ASSIGNMENT:
Where in the data does the word "value" appear? Find those lines and copy them.
═══ RECORD SET ═══
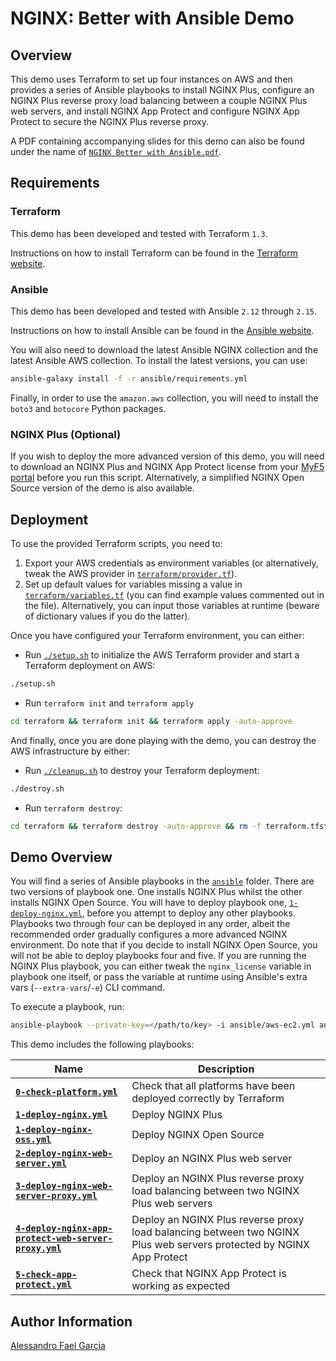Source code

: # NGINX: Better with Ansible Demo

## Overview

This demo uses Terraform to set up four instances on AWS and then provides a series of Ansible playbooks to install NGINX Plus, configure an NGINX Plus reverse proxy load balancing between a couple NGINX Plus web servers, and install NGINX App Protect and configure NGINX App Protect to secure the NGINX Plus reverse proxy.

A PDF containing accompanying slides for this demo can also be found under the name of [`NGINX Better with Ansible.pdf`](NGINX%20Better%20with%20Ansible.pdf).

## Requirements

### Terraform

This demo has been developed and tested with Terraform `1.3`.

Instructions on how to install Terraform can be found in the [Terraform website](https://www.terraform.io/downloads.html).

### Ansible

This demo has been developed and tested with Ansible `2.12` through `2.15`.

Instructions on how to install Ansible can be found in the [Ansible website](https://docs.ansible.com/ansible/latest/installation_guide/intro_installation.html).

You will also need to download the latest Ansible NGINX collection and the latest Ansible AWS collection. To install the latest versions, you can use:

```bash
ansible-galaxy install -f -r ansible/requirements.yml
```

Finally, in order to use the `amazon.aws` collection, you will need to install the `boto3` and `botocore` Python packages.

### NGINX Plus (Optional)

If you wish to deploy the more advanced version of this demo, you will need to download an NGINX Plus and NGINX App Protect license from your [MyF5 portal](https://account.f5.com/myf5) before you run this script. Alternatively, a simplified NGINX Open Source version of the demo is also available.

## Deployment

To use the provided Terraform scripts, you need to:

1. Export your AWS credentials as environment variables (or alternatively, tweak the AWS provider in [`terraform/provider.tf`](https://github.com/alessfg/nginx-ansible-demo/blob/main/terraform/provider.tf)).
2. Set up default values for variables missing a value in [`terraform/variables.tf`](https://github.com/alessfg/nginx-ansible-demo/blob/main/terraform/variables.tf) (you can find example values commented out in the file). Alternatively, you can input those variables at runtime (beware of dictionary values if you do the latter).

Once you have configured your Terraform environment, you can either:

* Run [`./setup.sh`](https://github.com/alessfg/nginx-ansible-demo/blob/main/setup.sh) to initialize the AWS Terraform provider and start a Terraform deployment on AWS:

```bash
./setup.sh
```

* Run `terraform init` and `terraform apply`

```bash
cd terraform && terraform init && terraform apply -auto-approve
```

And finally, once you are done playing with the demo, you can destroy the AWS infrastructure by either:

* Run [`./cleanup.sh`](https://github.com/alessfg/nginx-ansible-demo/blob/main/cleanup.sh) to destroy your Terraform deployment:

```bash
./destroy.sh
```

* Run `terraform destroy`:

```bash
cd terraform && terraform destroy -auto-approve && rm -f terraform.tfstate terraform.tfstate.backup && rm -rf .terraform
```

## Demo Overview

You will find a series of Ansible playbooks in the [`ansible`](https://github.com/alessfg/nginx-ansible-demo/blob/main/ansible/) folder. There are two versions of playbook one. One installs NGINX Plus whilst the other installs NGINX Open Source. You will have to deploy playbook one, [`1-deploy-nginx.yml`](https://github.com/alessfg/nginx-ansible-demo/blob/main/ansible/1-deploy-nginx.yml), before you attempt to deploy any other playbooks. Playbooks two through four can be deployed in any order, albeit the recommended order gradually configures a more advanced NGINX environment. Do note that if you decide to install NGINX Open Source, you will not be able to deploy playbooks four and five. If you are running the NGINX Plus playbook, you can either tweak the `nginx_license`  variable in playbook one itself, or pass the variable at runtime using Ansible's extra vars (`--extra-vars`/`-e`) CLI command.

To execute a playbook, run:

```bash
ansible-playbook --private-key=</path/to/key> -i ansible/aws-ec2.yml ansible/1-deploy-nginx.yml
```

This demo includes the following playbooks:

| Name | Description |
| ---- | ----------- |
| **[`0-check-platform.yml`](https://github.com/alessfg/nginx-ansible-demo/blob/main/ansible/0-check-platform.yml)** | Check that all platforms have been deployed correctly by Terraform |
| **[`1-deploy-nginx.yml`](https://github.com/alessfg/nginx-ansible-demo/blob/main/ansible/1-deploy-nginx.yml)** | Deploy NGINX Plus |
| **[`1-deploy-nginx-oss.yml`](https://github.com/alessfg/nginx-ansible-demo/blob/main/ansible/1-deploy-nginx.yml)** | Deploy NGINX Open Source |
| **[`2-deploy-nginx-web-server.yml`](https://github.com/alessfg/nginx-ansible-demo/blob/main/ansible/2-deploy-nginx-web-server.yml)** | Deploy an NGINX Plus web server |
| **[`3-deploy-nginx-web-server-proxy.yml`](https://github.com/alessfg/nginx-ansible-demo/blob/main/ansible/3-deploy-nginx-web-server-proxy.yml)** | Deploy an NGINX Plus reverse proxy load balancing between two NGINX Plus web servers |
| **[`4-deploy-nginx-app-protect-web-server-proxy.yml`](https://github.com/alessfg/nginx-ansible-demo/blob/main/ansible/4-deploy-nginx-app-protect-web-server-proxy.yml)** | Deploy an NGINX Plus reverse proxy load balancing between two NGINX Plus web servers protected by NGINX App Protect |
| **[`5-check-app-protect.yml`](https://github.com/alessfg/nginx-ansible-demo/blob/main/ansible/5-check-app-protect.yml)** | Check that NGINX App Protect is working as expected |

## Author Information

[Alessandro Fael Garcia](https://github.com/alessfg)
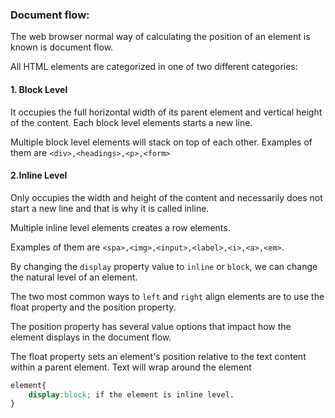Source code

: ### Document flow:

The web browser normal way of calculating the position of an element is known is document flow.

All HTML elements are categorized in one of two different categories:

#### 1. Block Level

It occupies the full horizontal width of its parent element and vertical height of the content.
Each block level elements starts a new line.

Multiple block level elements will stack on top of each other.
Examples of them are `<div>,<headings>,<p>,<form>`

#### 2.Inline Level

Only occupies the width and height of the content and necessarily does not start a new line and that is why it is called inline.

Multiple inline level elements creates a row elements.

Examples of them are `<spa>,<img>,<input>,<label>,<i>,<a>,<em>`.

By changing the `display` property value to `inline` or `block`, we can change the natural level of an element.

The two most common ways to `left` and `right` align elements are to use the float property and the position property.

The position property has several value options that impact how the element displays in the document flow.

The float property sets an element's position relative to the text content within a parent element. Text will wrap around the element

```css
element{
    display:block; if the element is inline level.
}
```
═══
COMPLETED TASK:
2. Set up default values for variables missing a value in [`terraform/variables.tf`](https://github.com/alessfg/nginx-ansible-demo/blob/main/terraform/variables.tf) (you can find example values commented out in the file). Alternatively, you can input those variables at runtime (beware of dictionary values if you do the latter).
By changing the `display` property value to `inline` or `block`, we can change the natural level of an element.
The position property has several value options that impact how the element displays in the document flow.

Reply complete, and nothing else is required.